Start of Block

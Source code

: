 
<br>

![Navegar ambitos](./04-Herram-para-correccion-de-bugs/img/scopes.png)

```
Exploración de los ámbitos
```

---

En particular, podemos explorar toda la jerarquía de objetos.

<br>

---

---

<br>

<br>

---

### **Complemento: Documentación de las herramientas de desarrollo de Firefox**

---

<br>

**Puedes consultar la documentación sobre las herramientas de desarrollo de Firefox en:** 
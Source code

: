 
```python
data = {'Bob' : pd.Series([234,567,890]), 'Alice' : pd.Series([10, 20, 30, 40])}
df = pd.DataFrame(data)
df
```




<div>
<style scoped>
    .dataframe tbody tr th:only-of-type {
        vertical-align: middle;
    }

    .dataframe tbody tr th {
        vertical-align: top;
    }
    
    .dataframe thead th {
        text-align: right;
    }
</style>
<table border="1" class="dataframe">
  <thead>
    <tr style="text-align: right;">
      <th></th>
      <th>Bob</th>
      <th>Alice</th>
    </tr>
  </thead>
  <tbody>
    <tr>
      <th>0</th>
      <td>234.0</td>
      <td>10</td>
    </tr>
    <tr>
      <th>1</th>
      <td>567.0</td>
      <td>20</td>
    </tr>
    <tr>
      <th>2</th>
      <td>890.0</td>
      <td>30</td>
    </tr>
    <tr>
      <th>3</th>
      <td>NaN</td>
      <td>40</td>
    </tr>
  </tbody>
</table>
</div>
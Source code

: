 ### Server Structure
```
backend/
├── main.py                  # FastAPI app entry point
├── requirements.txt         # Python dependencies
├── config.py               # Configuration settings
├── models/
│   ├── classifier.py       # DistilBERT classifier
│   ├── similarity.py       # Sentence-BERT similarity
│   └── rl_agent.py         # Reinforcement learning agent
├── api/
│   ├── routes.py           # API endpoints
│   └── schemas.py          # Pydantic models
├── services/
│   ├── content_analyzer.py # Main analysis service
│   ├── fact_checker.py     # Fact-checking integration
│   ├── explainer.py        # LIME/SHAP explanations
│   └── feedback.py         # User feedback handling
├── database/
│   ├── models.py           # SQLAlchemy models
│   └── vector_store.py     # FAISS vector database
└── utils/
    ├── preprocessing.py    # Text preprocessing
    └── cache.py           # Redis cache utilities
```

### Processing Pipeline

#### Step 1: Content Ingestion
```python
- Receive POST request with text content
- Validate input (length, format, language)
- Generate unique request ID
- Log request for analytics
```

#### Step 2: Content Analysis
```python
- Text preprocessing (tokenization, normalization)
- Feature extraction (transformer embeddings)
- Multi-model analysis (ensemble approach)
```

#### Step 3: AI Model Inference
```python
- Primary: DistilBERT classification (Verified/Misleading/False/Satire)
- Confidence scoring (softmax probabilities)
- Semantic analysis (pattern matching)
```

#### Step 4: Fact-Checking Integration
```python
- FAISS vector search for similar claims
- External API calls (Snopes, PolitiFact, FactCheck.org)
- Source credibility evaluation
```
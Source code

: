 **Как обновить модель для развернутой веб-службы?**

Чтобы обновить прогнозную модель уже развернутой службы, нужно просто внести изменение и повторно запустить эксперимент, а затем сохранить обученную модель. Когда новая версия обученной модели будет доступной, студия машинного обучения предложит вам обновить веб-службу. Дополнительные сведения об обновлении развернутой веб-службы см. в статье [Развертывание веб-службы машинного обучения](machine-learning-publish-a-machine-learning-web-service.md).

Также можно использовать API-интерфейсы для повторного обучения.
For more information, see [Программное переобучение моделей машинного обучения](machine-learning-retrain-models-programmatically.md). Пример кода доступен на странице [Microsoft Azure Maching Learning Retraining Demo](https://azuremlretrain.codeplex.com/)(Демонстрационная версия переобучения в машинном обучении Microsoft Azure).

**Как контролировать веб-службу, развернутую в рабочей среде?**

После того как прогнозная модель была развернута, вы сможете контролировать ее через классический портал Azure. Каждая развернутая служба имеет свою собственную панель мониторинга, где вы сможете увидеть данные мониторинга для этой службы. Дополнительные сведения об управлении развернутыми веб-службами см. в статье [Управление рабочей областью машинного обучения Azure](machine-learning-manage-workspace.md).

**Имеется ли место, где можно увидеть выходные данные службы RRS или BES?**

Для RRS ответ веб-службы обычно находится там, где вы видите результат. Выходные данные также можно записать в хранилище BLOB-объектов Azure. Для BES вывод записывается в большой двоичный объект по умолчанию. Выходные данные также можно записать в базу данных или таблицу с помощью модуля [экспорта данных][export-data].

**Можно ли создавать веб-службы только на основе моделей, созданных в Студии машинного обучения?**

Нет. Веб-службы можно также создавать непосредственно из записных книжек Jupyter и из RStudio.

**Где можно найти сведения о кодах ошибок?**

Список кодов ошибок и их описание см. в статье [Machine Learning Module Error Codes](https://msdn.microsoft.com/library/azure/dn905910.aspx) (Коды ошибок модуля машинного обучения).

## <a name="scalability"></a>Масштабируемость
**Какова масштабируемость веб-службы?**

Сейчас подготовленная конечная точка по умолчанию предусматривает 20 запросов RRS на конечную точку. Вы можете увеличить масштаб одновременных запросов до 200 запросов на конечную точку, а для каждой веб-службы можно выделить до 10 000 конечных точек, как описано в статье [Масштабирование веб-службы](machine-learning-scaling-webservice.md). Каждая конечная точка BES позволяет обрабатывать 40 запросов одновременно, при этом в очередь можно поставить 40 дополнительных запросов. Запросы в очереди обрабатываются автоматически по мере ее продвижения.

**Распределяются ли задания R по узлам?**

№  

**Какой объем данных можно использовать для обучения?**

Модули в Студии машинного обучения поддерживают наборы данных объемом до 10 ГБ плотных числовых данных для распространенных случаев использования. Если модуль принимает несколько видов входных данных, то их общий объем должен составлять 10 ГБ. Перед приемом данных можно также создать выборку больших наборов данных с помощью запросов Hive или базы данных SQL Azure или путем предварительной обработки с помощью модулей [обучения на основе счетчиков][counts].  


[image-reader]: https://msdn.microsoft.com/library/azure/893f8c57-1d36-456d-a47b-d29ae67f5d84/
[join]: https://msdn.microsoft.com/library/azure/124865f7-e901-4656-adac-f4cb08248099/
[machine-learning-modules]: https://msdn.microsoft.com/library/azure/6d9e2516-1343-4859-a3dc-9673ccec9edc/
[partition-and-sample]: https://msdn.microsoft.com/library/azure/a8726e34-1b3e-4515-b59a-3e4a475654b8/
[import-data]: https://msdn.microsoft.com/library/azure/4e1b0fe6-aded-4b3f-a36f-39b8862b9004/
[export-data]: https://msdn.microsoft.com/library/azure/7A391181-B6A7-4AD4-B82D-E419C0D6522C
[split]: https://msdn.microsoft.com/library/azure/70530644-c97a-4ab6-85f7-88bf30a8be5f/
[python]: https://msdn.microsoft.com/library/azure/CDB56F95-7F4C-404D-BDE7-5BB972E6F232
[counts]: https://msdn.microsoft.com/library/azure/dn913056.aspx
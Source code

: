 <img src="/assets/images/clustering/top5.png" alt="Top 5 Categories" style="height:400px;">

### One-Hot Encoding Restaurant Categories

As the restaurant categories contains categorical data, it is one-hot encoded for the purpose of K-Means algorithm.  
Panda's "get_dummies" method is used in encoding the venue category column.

End of Block

** Directions **
Using the records above, restate word for word the lines from the one with "#### Step 4: Fact-Checking Integration" through the one with "Нет. Веб-службы можно", both included.

** Expected answer **
#### Step 4: Fact-Checking Integration
```python
- FAISS vector search for similar claims
- External API calls (Snopes, PolitiFact, FactCheck.org)
- Source credibility evaluation
```
Source code

: **Как обновить модель для развернутой веб-службы?**

Чтобы обновить прогнозную модель уже развернутой службы, нужно просто внести изменение и повторно запустить эксперимент, а затем сохранить обученную модель. Когда новая версия обученной модели будет доступной, студия машинного обучения предложит вам обновить веб-службу. Дополнительные сведения об обновлении развернутой веб-службы см. в статье [Развертывание веб-службы машинного обучения](machine-learning-publish-a-machine-learning-web-service.md).

Также можно использовать API-интерфейсы для повторного обучения.
For more information, see [Программное переобучение моделей машинного обучения](machine-learning-retrain-models-programmatically.md). Пример кода доступен на странице [Microsoft Azure Maching Learning Retraining Demo](https://azuremlretrain.codeplex.com/)(Демонстрационная версия переобучения в машинном обучении Microsoft Azure).

**Как контролировать веб-службу, развернутую в рабочей среде?**

После того как прогнозная модель была развернута, вы сможете контролировать ее через классический портал Azure. Каждая развернутая служба имеет свою собственную панель мониторинга, где вы сможете увидеть данные мониторинга для этой службы. Дополнительные сведения об управлении развернутыми веб-службами см. в статье [Управление рабочей областью машинного обучения Azure](machine-learning-manage-workspace.md).

**Имеется ли место, где можно увидеть выходные данные службы RRS или BES?**

Для RRS ответ веб-службы обычно находится там, где вы видите результат. Выходные данные также можно записать в хранилище BLOB-объектов Azure. Для BES вывод записывается в большой двоичный объект по умолчанию. Выходные данные также можно записать в базу данных или таблицу с помощью модуля [экспорта данных][export-data].

**Можно ли создавать веб-службы только на основе моделей, созданных в Студии машинного обучения?**

Нет. Веб-службы можно также создавать непосредственно из записных книжек Jupyter и из RStudio.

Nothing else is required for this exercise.